## Description of the task
Starting at the line that holds "X \Rightarrow aX|\epsilon \\" and stopping at the line that holds "b^n c^n | n", restate the records below word for word, with both of those lines included.
%%
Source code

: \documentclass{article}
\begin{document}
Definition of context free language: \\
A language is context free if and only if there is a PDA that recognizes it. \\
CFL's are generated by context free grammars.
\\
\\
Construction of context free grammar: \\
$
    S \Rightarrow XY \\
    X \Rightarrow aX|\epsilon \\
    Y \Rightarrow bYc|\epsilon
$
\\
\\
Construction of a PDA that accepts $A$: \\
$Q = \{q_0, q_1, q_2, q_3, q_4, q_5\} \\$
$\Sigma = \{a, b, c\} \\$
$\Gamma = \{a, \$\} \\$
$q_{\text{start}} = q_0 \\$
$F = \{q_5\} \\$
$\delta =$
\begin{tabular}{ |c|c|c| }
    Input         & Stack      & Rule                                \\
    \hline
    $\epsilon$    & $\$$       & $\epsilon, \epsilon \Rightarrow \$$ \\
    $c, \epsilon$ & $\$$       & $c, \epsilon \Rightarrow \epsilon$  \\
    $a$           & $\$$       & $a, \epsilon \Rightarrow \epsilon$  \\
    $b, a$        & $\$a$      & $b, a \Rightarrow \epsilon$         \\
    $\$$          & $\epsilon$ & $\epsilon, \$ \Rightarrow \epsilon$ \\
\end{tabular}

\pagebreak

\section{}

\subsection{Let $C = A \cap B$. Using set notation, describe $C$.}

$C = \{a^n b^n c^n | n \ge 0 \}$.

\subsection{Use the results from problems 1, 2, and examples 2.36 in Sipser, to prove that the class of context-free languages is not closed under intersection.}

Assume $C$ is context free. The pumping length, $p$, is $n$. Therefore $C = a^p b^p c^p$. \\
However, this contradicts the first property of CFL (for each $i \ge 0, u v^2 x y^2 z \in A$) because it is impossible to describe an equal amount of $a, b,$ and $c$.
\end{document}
%%
## Response
    X \Rightarrow aX|\epsilon \\
    Y \Rightarrow bYc|\epsilon
$
\\
\\
Construction of a PDA that accepts $A$: \\
$Q = \{q_0, q_1, q_2, q_3, q_4, q_5\} \\$
$\Sigma = \{a, b, c\} \\$
$\Gamma = \{a, \$\} \\$
$q_{\text{start}} = q_0 \\$
$F = \{q_5\} \\$
$\delta =$
\begin{tabular}{ |c|c|c| }
    Input         & Stack      & Rule                                \\
    \hline
    $\epsilon$    & $\$$       & $\epsilon, \epsilon \Rightarrow \$$ \\
    $c, \epsilon$ & $\$$       & $c, \epsilon \Rightarrow \epsilon$  \\
    $a$           & $\$$       & $a, \epsilon \Rightarrow \epsilon$  \\
    $b, a$        & $\$a$      & $b, a \Rightarrow \epsilon$         \\
    $\$$          & $\epsilon$ & $\epsilon, \$ \Rightarrow \epsilon$ \\
\end{tabular}

\pagebreak

\section{}

\subsection{Let $C = A \cap B$. Using set notation, describe $C$.}

$C = \{a^n b^n c^n | n \ge 0 \}$.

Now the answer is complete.